The decision


IN THE UPPER TRIBUNAL
IMMIGRATION AND ASYLUM CHAMBER
Case No: UI-2022-005304
First-tier Tribunal No: EA/51054/2021
IA/11252/2021


THE IMMIGRATION ACTS

Decision & Reasons Issued:
On the 18 August 2023

Before

UPPER TRIBUNAL JUDGE KAMARA

Between

Mr Jaddou Ferris Adnan Suleiman
(NO ANONYMITY ORDER MADE)
Appellant
and

Secretary of State for the Home Department

Respondent

Representation:
For the Appellant: Ms C Warren, counsel instructed by Sabz Solicitors LLP
For the Respondent: Mr S Walker, Senior Home Office Presenting Officer

Heard via MS Teams on 20 July 2023


DECISION AND REASONS

Introduction
1. The appellant has been granted permission to appeal the decision of First-tier Tribunal Judge Lewis heard on 23 June 2022. Permission to appeal was granted by Upper Tribunal Judge Jackson on 6 December 2022.
Anonymity
2. No anonymity direction was made previously, and there is no reason for one now.
Factual Background
3. The appellant is a German national now aged fifty. He has an extensive criminal record for offences committed in Germany between 1985 and 2017 which include rape and grievous bodily harm. He first arrived in the United Kingdom during October 2011 but was returned to Germany to serve the remainder of a prison sentence for rape. It is unknown when the appellant returned to the United Kingdom, how often he returned or for what duration, albeit his wife and children were living here. A deportation order was signed in respect of the appellant on 24 November 2015. The appellant’s appeals, brought following the refusal of his admission to the United Kingdom, were exhausted on 10 May 2018. On 7 October 2020, the appellant applied for the deportation order to be revoked.
4. By way of a decision dated 24 March 2021, the respondent set out her reasons for refusing to revoke the deportation order with reference to Regulation 34 of the Immigration (European Economic Area) Regulation 2016. Essentially, the respondent concluded that there were no material changes in the appellant’s circumstances, that he had a propensity to re-offend and that he represented a genuine, present, and sufficiently serious threat and posed a serious risk to the safety of the public.
The decision of the First-tier Tribunal
5. At the hearing before the First-tier Tribunal, the appellant’s wife gave evidence. The judge accepted that the passage of time amounted to a material change of circumstances but concluded that decision to maintain the deportation order was in accordance with the principles set out in Regulation 27 and that it was proportionate.
The grounds of appeal
6. The grounds of appeal were that the Tribunal made the following errors.
i. Misdirecting itself as to regulation 27(5)(b) of the 2016 Regulations and excluded consideration of the health of the appellant’s children as well as matters in regulation 27(6).
ii. Failing to take account of the material matters referred to in the first ground.
iii. Failing to apply the respondent’s policy correctly.
iv.
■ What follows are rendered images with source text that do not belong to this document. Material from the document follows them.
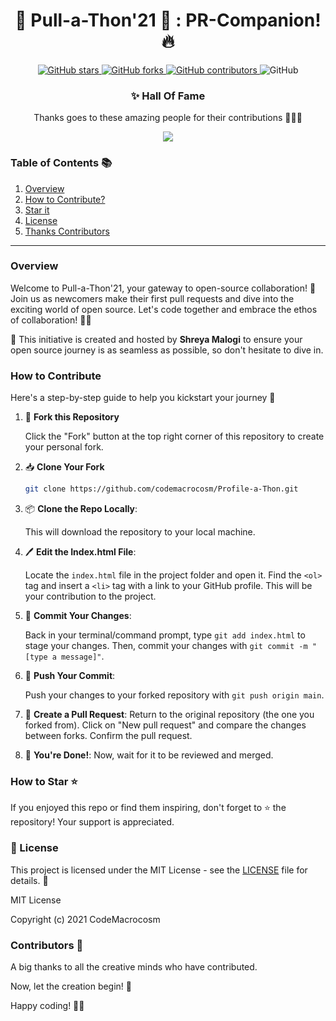 


<div align="center">

# 🌟 Pull-a-Thon'21 🎉 : PR-Companion! 🔥

</div>
<p align="center">
  <a href="https://github.com/CodeMacrocosm/Pull-a-Thon/stargazers">
    <img src="https://img.shields.io/github/stars/CodeMacrocosm/Pull-a-Thon?style=flat-square" alt="GitHub stars">
  </a>
  <a href="https://github.com/CodeMacrocosm/Pull-a-Thon/network">
    <img src="https://img.shields.io/github/forks/CodeMacrocosm/Pull-a-Thon?style=flat-square" alt="GitHub forks">
  </a>
  <a href="https://github.com/codemacrocosm/Pull-a-Thon/graphs/contributors">
    <img src="https://img.shields.io/github/contributors/codemacrocosm/Pull-a-Thon.svg" alt="GitHub contributors">
  </a>
  <img src="https://img.shields.io/github/license/CodeMacrocosm/Pull-a-Thon" alt="GitHub">
</p>

<div align="center">

### ✨ Hall Of Fame

Thanks goes to these amazing people for their contributions 🎉🎉🎉

<a href="https://github.com/codeMacrocosm/Pull-a-Thon/graphs/contributors">
  <img src="https://contrib.rocks/image?repo=codeMacrocosm/Pull-a-Thon-21" />
</a>

</div>




### Table of Contents 📚

1. [Overview](#overview)
3. [How to Contribute?](#how-to-contribute)
4. [Star it](#how-to-star-)
5. [License](#-license)
6. [Thanks Contributors](#contributors-)


---


### Overview

Welcome to Pull-a-Thon'21, your gateway to open-source collaboration! 🎉 Join us as newcomers make their first pull requests and dive into the exciting world of open source. Let's code together and embrace the ethos of collaboration! 🌟🙌

🌟 This initiative is created and hosted by **Shreya Malogi** to ensure your open source journey is as seamless as possible, so don't hesitate to dive in.

### How to Contribute 

Here's a step-by-step guide to help you kickstart your journey 🚀 

1. 🍴 **Fork this Repository** 

   Click the "Fork" button at the top right corner of this repository to create your personal fork.

2. 📥 **Clone Your Fork** 

   ```bash
   git clone https://github.com/codemacrocosm/Profile-a-Thon.git
   ```

3. 📦 **Clone the Repo Locally**:
   
   This will download the repository to your local machine.


4. 🖊️ **Edit the Index.html File**:

   Locate the `index.html` file in the project folder and open it. Find the `<ol>` tag and insert a `<li>` tag with a link to your GitHub profile. This will be your contribution to the project.

5. 💼 **Commit Your Changes**:
  
    Back in your terminal/command prompt, type `git add index.html` to stage your changes. Then, commit your changes with `git commit -m "[type a message]"`.

6. 🚀 **Push Your Commit**:

    Push your changes to your forked repository with `git push origin main`.

7. 🔄 **Create a Pull Request**:
      Return to the original repository (the one you forked from). Click on "New pull request" and compare the changes between forks. Confirm the pull request.

8. 🎉 **You're Done!**:
    Now, wait for it to be reviewed and merged.


### How to Star ⭐

If you enjoyed this repo or find them inspiring, don't forget to ⭐ the repository! Your support is appreciated.

### 📄 License

This project is licensed under the MIT License - see the [LICENSE](LICENSE) file for details. 📜

MIT License

Copyright (c) 2021 CodeMacrocosm



### Contributors 🙌

A big thanks to all the creative minds who have contributed.

Now, let the creation begin! 🎨

Happy coding! 🚀🎉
Taking into account of immaterial matters, namely the effect of deterrence.
7. Permission to appeal was granted on the basis sought, with the judge granting permission making the following remarks.
It is arguable that the First-tier Tribunal has erred in law in the final proportionality balancing assessment required by failing to take into account the Appellant’s family circumstances and in particular the best interests and health of his children; with only a single paragraph dealing with the issue of proportionality. It is not entirely clear whether this matter has been excluded for the reasons set out in paragraphs 26 to 31 which appear to deal only with whether there has been a material change of circumstances or whether this was applied more widely to the question of proportionality, but either way, it is arguable that these matters should have been taken into account. The third ground of appeal is not material given that whether or not the Respondent’s policy was wrongly taken into account, it was only in relation to whether there was a material change of circumstances, a matter which was decided in the Appellant’s favour. However, I do not exclude it from the grant of permission given the other arguable grounds. The fourth ground of appeal is weak, but I do not exclude it from the grant of permission.
8. The respondent did not file a Rule 24 response.
The error of law hearing
9. Mr Walker confirmed that there was no Rule 24 response in existence but that he was opposing the appeal. Ms Warren followed the format of the grounds of appeal drafted by Mr Homes of counsel and made detailed submissions. In essence, the first and second grounds concerned what was she described as the manifestly inadequate assessment of the appellant’s family circumstances including the best interests of his three children in carrying out the proportionality assessment. Ms Warren did not say much about the third ground other than what was contained in the grounds as to the judge’s reliance on the respondent’s policy to interpret the Regulations, stating that this alleged error was material as it was used to justify the judge’s exclusion of the best interests of the children from his consideration. Lastly, the judge had wrongly referred to matters of public revulsion whereas this was not the type of exceptionally serious case where an exception could be made, applying Straszewski [2015] EWCA Civ 1245.
10. Mr Walker made a global submission to cover all four of the grounds. He drew my attention to [21] of the First-tier Tribunal decision in which the judge had stated that he had considered all the evidence, contended all matters were at the front of the judge’s mind and submitted that counsel for the appellant was, therefore, wrong to say that the evidence was not considered.
11. At the end of the hearing, I informed the representatives that I was satisfied that all four grounds were made out, that the decision of the First-tier Tribunal contained material errors of law and was set aside with no findings preserved.
Decision on error of law
12. I can take grounds one and two together. The judge rightly considered Regulation 27(5)(b) which states that ‘the decision must be based exclusively on the personal conduct of the person concerned; ‘ but misdirected himself by concluding that he was not permitted to consider any other factor other than the personal conduct of the appellant in deciding whether the deportation order would still be justified. As Straszewski states at {14}, ‘matters that do not directly relate to the particular case or which relate to considerations of general prevention do not justify a decision to remove (an EEA national).’
13. At [27] the judge said as follows.
Regulation 27(5) (b) is particularly important. The decision (on deportation) ‘must be based exclusively on the personal conduct of the person concerned’. This excludes an assessment of the impact on the health of the appellant’s children as a factor in the deportation decision.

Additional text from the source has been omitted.